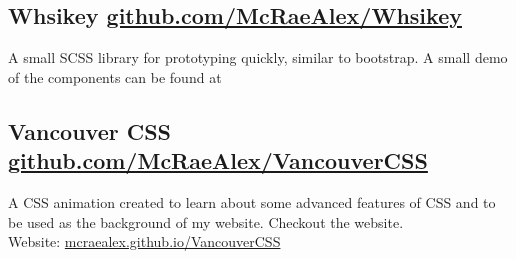\documentclass{article}
\newcommand{\hrefColored}[3]{\href{#2}{\color{#1}{#3}}}
\begin{document}
\subsection{Whsikey \href{https://github.com/McRaeAlex/Whiskey}{github.com/McRaeAlex/Whsikey}}

A small SCSS library for prototyping quickly, similar to bootstrap. A small demo
of the components can be found at 
\hrefColored{blue}{https://mcraealex.github.io/Whiskey}{https://mcraealex.github.io/Whiskey}

\subsection{Vancouver CSS  \href{https://github.com/McRaeAlex/VancouverCSS}{github.com/McRaeAlex/VancouverCSS}}

A CSS animation created to learn about some advanced features of CSS and to be 
used as the background of my website. Checkout the website.\\
\indent Website: \href{https://mcraealex.github.io/VancouverCSS/}{mcraealex.github.io/VancouverCSS}
\end{document}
|---|
WHAT IS EXPECTED
Apart from the pictures, every record must be set down exactly.

RESPONSE TO THIS TASK
\documentclass{article}
\newcommand{\hrefColored}[3]{\href{#2}{\color{#1}{#3}}}
\begin{document}
\subsection{Whsikey \href{https://github.com/McRaeAlex/Whiskey}{github.com/McRaeAlex/Whsikey}}

A small SCSS library for prototyping quickly, similar to bootstrap. A small demo
of the components can be found at 
\hrefColored{blue}{https://mcraealex.github.io/Whiskey}{https://mcraealex.github.io/Whiskey}

\subsection{Vancouver CSS  \href{https://github.com/McRaeAlex/VancouverCSS}{github.com/McRaeAlex/VancouverCSS}}

A CSS animation created to learn about some advanced features of CSS and to be 
used as the background of my website. Checkout the website.\\
\indent Website: \href{https://mcraealex.github.io/VancouverCSS/}{mcraealex.github.io/VancouverCSS}
\end{document}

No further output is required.